Para completar o conjunto da obra, foi um presidente interino, questionado desde sempre e à beira de ser substituído por seus pares, quem decidiu anular o processo de impeachment da presidente Dilma Rousseff, aprovado por 367 votos em plenário e já encaminhado à avaliação e posterior julgamento do Senado Federal. Dando certo, o tal interino, Waldir Maranhão, poderia cancelar leis, MPs, emendas constitucionais...
Maranhão poderia ser apenas um político folclórico, que oscila entre extremos, ora pau-mandado do presidente afastado da Câmara Eduardo Cunha, ora do governador maranhense Flávio Dino, mas é pior do que isso. Era a favor do impeachment de Dilma até as vésperas, mas deu uma cambalhota e votou contra. Certamente, não por uma profunda reflexão patriótica.
Agora, Maranhão foi só um instrumento do Planalto, de onde partem os movimentos combinados para anular o impeachment no tapetão.
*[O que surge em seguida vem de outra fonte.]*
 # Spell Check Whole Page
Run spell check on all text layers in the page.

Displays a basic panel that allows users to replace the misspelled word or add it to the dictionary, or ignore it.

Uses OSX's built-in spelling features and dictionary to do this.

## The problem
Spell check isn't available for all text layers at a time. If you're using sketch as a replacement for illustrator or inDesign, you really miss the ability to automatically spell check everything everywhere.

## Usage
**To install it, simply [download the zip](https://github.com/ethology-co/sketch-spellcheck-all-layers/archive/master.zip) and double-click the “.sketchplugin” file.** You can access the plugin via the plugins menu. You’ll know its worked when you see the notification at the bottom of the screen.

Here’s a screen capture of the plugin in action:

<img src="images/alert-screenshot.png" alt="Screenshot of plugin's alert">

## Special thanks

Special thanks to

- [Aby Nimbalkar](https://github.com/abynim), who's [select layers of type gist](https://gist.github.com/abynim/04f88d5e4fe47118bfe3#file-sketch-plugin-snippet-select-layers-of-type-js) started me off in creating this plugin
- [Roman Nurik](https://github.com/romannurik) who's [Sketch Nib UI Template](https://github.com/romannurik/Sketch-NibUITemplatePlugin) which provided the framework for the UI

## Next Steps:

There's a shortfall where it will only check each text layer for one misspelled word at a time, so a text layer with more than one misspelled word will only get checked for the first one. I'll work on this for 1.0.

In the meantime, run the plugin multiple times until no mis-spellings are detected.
Ele viajou a São Luís, voltou com Dino a Brasília num jatinho da FAB e foi direto para uma reunião com o advogado-geral da União, José Eduardo Cardozo, de onde saiu com o texto pronto. Foi só explodir a notícia do ato dele que Dilma interrompeu mais uma solenidade constrangedora no Planalto para fingir surpresa. Ela “acabava de saber” que o impeachment poderia ser anulado, pediu calma e citou o clima de “manhas e artimanhas”.
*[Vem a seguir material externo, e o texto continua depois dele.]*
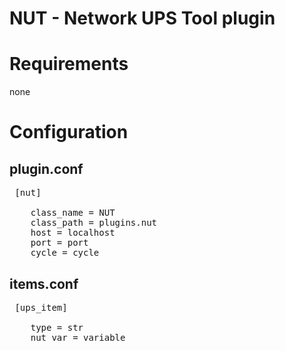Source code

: # NUT - Network UPS Tool plugin

Requirements
============
none


Configuration
=============

## plugin.conf

<pre>
 [nut]

    class_name = NUT
    class_path = plugins.nut
    host = localhost
    port = port
    cycle = cycle
</pre>

## items.conf
<pre>
 [ups_item]
      
    type = str
    nut_var = variable
</pre>

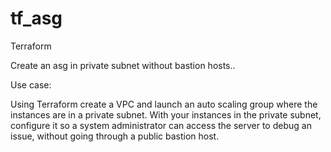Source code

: # tf_asg

Terraform

Create an asg in private subnet without bastion hosts..

Use case:

Using Terraform create a VPC and launch an auto scaling group where the instances are in a private subnet. 
With your instances in the private subnet, configure it so a system administrator can access the server to debug an issue, without going through a public bastion host.
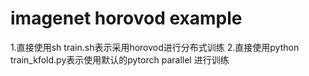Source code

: # imagenet horovod example
1.直接使用sh train.sh表示采用horovod进行分布式训练
2.直接使用python train_kfold.py表示使用默认的pytorch parallel 进行训练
Quando o impeachment segue todo o rito do Supremo, passa pela comissão e pela maioria do plenário da Câmara, é acatado pela comissão e chega ao plenário do Senado, com transmissão ao vivo pela TV, é “golpe”. Mas, quando um deputado inexpressivo, circunstancialmente na presidência da Câmara, decide anular um processo dessa dimensão sem consultar a assessoria técnica do Congresso ou os líderes partidários, aí é só “manha”, ou “artimanha”.
Para o presidente do Senado, Renan Calheiros, a tentativa de anulação do impeachment foi “uma brincadeira com a democracia”. Para o ministro do STF Gilmar Mendes, foi uma “Operação Tabajara”, “um pastelão”, um “ato circense”. E, no final do dia, prevalecia a sensação de que tudo não passou de uma “Batalha de Itararé” – aquela que não houve. Pode não ter havido, mas as bolsas sofreram, o dólar subiu e a imprensa internacional mais uma vez, e corretamente, mostrou ao mundo o clima bananeiro da política brasileira.
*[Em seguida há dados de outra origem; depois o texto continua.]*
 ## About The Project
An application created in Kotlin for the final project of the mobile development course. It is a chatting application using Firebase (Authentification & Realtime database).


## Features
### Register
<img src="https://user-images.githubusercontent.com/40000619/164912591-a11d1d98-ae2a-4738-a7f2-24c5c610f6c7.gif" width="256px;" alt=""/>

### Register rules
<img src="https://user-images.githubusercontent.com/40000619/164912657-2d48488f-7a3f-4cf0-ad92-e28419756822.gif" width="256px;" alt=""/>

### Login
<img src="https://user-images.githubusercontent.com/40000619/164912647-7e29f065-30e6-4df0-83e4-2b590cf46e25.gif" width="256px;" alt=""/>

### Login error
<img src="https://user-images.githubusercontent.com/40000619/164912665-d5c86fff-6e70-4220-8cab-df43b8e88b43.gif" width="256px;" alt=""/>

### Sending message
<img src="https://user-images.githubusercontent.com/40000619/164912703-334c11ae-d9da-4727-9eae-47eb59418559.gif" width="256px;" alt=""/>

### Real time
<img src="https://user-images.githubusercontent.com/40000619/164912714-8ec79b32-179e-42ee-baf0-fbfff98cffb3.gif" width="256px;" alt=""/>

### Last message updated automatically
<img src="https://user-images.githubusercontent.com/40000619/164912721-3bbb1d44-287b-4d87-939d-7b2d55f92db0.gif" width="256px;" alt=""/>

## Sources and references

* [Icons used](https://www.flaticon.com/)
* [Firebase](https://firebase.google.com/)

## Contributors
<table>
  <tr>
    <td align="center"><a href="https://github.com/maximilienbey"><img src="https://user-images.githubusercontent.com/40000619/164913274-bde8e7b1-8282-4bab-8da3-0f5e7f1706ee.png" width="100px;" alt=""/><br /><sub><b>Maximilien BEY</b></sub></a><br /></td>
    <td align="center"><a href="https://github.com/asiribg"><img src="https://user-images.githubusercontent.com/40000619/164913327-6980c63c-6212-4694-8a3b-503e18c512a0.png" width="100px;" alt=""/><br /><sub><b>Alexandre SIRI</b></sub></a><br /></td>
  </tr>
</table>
O Congresso tomou-se em brios com tantas manhas, artimanhas e golpes e fechou um cerco para extinguir o ato de Maranhão e livrar a presidência da Câmara de Maranhão. No Senado, Renan ouviu os líderes, rebateu os argumentos do interino da Câmara, ponto a ponto, e determinou a continuação do rito do impeachment – logo, da votação em plenário amanhã.
Na Câmara, os líderes afunilaram para duas reações: delegar à Mesa Diretora o engavetamento do ato de Maranhão e levantar uma questão de ordem argumentando que, como o afastamento de Eduardo Cunha não tem prazo e pode ser longo, é preciso eleger com urgência um presidente que possa substituir o presidente da República nos casos previstos em lei. Ou seja, a Câmara quer anular o ato de Maranhão e o próprio Maranhão.
Alto-Comando. O Alto-Comando do Exército estava reunido ontem – dentro do cronograma traçado desde o início do ano –, quando os generais souberam da decisão de Waldir Maranhão. A reação foi de perplexidade, mas o Exército continua mudo e longe da crise política. Como deve ser.